It is in the very last chapter of her book that Yiyun Li alludes to the question she has been often asked: Why do you write in English?
A professor, one of her advisors at the Iowa Writing Programme, had advised Li against writing in English for it was not her native language. Li refers to Vladimir Nabokov, Russian émigré to the US, who adapted to English and made it magnificently his own.
Nabokov’s explanation on his choice never appeared “satisfying” to his audience. As he said, it made public a tragedy that was also a private grief. Giving up, or losing a language is complex; it is, Li suggests, a conscious need to give up the past. Or to move ahead untrammelled, in a new direction.
As a reader, the coincidence isn’t hard to miss. That Yiyun Li and her equally illustrious contemporary, Jhumpa Lahiri, chose to do something different in a similar phase of their career, when both had two novels and two collections of short stories published to great acclaim. Lahiri made a conscious decision to write in Italian, an exercise in immersion that led to exercises in memoir: In Other Words, followed by the more recent, The Clothing of Books.
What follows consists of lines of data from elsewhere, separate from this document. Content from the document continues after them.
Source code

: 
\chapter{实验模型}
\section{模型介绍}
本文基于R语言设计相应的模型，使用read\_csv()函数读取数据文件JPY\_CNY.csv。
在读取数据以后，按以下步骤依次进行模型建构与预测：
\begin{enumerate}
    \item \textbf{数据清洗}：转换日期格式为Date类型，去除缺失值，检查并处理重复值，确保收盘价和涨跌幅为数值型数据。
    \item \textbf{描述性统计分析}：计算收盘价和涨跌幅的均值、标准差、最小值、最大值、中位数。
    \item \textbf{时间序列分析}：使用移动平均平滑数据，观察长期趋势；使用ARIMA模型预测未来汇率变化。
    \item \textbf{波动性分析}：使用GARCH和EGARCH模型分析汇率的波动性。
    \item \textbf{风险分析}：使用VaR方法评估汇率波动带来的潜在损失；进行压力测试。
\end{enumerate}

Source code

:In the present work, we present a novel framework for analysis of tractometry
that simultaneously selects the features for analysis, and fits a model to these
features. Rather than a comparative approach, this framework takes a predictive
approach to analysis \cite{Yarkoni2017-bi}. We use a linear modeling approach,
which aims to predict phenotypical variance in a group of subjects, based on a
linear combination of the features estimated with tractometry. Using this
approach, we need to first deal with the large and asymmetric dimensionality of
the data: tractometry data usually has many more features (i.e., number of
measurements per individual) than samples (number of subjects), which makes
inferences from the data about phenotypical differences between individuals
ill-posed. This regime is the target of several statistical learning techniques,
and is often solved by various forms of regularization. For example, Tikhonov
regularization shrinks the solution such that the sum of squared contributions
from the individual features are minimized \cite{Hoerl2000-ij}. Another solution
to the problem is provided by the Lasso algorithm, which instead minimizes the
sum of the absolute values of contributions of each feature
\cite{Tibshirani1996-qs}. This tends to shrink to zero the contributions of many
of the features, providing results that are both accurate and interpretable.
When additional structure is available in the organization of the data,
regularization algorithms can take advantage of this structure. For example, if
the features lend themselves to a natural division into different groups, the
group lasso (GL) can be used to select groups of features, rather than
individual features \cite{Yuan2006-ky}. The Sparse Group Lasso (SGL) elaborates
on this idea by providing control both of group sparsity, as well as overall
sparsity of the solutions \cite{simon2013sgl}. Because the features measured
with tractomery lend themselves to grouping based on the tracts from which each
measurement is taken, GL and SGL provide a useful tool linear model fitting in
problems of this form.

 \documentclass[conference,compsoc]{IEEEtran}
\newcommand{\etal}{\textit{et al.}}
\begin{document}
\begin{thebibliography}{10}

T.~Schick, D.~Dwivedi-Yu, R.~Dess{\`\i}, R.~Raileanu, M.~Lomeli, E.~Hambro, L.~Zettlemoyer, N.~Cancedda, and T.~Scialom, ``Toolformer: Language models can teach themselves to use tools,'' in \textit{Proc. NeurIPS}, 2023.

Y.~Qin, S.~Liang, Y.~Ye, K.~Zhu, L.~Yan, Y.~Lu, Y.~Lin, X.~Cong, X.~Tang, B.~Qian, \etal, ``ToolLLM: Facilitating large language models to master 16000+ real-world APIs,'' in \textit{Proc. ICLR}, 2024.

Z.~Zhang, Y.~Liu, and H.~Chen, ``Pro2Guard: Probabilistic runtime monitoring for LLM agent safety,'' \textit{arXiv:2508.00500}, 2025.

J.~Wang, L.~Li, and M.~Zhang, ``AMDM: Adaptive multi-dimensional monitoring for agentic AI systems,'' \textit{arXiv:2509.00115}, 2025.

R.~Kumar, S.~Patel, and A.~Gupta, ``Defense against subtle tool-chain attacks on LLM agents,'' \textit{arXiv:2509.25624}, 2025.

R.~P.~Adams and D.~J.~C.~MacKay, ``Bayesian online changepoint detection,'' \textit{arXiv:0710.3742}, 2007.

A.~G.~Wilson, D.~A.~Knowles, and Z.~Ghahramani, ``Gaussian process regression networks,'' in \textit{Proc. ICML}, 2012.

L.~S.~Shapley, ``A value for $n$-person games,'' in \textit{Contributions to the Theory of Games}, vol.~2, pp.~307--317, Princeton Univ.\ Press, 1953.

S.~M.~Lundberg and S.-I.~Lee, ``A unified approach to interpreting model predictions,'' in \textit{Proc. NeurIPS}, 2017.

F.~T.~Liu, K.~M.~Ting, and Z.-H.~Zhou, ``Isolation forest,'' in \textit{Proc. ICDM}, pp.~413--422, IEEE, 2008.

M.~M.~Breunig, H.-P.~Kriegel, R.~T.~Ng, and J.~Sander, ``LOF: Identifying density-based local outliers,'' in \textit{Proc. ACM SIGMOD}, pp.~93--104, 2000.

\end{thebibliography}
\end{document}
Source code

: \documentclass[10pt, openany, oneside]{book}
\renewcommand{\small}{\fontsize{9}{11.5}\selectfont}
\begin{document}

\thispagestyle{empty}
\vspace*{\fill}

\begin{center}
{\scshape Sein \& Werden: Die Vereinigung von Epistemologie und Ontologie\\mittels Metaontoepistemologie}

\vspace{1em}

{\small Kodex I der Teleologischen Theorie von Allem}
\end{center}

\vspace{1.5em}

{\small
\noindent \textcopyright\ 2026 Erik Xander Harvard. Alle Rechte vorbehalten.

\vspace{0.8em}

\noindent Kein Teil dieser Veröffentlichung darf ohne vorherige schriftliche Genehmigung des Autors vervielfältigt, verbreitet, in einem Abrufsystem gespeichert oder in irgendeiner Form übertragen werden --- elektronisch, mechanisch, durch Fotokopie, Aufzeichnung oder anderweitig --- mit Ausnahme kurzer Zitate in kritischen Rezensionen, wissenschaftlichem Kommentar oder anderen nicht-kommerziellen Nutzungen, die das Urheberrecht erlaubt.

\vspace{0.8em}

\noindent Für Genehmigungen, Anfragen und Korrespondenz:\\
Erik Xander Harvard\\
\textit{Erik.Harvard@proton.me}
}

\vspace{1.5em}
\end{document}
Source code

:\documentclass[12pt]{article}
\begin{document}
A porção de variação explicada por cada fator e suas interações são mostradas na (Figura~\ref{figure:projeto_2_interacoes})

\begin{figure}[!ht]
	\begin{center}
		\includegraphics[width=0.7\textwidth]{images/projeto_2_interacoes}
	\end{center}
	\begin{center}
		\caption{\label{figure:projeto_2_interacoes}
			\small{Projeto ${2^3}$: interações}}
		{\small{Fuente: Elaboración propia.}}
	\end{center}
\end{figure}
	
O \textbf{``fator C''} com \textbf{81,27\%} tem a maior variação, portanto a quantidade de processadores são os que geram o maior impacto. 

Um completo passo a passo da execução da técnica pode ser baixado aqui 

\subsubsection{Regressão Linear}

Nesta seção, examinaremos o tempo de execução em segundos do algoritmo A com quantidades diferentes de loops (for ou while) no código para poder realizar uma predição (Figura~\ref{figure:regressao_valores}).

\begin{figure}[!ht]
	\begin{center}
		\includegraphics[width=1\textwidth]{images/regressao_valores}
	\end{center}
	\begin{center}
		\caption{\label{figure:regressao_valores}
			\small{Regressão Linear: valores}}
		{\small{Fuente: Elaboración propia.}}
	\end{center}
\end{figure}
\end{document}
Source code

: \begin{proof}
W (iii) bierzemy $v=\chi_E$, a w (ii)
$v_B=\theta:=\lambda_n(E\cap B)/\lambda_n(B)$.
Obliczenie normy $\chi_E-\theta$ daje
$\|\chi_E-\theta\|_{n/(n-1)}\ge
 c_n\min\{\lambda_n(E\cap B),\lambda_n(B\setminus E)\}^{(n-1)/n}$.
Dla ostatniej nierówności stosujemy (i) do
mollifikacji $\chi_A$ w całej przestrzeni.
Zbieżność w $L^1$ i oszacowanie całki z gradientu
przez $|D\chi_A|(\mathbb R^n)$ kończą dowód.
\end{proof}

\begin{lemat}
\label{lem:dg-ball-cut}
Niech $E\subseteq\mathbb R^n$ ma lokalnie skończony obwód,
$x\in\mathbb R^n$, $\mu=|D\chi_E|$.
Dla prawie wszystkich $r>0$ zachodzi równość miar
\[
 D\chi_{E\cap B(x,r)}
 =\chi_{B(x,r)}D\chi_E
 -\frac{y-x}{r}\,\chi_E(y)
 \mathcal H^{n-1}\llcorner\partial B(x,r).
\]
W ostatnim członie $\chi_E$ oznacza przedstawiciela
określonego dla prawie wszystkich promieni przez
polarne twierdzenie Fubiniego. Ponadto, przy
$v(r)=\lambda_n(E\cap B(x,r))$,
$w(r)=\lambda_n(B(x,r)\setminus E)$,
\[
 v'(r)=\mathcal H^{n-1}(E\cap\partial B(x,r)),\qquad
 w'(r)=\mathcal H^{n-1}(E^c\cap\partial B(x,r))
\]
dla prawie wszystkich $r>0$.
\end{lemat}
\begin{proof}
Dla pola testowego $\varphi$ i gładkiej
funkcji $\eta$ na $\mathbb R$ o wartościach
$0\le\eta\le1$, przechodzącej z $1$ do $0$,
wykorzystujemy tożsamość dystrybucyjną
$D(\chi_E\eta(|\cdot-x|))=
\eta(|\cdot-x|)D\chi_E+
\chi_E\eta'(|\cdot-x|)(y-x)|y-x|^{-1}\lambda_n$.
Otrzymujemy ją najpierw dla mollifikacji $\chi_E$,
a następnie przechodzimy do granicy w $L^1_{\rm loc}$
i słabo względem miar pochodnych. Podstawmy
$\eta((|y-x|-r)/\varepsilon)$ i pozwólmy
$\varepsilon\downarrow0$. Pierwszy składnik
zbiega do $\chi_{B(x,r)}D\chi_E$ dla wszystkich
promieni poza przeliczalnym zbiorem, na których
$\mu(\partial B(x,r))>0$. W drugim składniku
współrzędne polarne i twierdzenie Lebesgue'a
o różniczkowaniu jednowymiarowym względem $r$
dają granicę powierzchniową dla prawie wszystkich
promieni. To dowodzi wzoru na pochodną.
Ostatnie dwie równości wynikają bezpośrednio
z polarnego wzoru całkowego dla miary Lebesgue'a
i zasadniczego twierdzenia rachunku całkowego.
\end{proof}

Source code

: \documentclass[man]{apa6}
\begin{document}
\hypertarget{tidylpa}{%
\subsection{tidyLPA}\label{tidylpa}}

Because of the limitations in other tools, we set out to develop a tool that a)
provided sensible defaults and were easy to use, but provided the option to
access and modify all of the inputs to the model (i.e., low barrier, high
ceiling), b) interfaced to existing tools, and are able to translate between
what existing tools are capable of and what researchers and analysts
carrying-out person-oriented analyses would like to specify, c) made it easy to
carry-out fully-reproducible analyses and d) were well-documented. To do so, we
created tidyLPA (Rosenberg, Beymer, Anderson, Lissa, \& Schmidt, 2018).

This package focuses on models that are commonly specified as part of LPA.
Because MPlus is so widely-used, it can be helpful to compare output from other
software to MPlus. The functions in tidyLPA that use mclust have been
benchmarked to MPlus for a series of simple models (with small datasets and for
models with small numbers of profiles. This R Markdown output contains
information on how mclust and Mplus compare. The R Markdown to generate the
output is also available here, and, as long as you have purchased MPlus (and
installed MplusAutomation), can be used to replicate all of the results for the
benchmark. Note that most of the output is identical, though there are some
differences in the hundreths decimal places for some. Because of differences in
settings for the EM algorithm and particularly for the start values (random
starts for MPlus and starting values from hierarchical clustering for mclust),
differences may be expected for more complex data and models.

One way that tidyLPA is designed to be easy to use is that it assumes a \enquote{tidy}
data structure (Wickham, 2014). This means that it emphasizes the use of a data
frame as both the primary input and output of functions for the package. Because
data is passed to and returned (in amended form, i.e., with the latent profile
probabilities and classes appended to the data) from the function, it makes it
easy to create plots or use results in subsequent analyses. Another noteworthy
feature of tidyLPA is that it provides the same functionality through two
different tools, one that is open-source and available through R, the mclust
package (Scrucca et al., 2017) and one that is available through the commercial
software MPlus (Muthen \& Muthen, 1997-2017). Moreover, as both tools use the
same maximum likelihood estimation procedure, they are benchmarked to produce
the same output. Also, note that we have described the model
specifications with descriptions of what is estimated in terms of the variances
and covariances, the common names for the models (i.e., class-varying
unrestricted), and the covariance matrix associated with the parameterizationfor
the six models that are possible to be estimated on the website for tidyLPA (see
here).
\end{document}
For Li, writing a memoir or “essays”, as she calls them, was more difficult. It took her two years, a time when she was also in treatment for “suicidal depression”.
Before, after and why
Though there is a “before” and “after” to events, it is the “now” that Yiyun Li is elliptical about. The cause for the depression or when it afflicted Li isn’t clear nor is it necessary for her to explain. In that sense, this book isn’t a straightforward record of facts, or a rigorous enforcement of cause and effect. It isn’t a writer’s manual either, though Li does touch on her conscious decision to write in English.
A decision that could speak for every decision in general, and how such moves impact us, leaving us questioning the possibility of an alternate life. A loss of language, Li tries to explain, is the loss of memory – a turning away from the past.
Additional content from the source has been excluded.